Are you sure that applies to Astron-type power supplies? The ones I'm
familiar with do not operate with the pass transistors near saturation.

Perhaps a Darlington device is not the best choice for some other
reason, but I would think a pair of 50 Amp devices could handle 15 Amps
each (30 Amps total) with sufficient cooling, if they are rated for at
least 120 watts each. (I assume 22 volts input, 14 volts output, 8 * 15
= 120 Watts per device.)

Fred
K4DII

--------------------------------------------------------------------------------------

Fred is absolutely correct in saying that the pass transistors in most linear
regulators such as those in the Astron supplies do not operate as saturated
elements. Therefore, the higher CE saturation voltage of a darlington has no
bearing in this discussion. On another point, the 120 watts per device that
Fred mentions is at a case temperature of 25 deg, C. Heatsinks of reasonable
size can't dissipate that much power and keep the case temperature at 25C.

I have a few talking points that nobody has touched on directly.

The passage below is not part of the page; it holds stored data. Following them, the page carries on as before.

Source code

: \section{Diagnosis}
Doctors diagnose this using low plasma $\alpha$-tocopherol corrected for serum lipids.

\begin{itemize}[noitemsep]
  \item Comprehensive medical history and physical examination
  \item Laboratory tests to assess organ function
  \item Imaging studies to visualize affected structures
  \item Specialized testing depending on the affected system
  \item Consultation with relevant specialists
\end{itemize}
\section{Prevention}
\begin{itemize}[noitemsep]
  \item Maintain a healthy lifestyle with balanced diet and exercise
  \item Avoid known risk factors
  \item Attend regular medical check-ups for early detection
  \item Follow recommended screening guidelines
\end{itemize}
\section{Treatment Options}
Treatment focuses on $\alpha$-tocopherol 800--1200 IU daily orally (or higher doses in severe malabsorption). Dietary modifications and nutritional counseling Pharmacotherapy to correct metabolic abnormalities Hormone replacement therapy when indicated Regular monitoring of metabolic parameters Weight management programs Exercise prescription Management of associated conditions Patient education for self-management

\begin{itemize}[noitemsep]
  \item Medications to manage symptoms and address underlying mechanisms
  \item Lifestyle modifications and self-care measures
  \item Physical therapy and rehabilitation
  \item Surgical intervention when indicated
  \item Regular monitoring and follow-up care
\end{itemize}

If the regulator was designed to use normal (non-darlington) pass transistors,
and you substitute darlingtons in their place, some very bad things could (will)
happen.

The output of the regulator will likely try to go to its full input voltage rail
(because of the high gain of the darlingtons). The feedback loop in the
regulator will try to bring it back down to the set output voltage. It probably
can't because the gain of the darlingtons is too high, and the output stays
banged against the input rail (22V).

Even if the regulator loop can bring it down, the control loop isn't compensated
correctly for the high gain of the pass elements, and the regulator will
oscillate wildly. Both conditions are catastrophic for a power supply.

Another point that I would like to mention is that of a transistor's SOA or Safe
Operating Area. There are two graphs in the datasheet for the transistors. The
SOA graph shows the safe combinations of collector current and collector-emitter
voltage AT A CASE TEMPERATURE OF 25 DEG C. The power derating graph shows how
much power the transistor can safely dissipate at a given temperature.

You MUST use thesse graphs when designing a pass element. They will help you
choose the appropriate transistor types and will tell you how many transistors
you have to use in the pass element to safely supply the design load current.

In almost all cases, the current through each transistor in the pass element is
limited to much less than the absolute maximum collector current spec. Thus,
although a 2N3771 transistor has an absolute max Ic of 30A, it won't be able to
pass that amount of current at any value of CE voltage. The datasheet gives the
conditions for that current; the higher the collector current, the lower the CE
voltage allowed.

Sorry for being long-winded, but it's not a 2-sentence discussion.

Cheers!!!
==============

Dave M
Remove all of the Xs from the reply address Dave M
Never take a laxative and a sleeping pill at the same time!!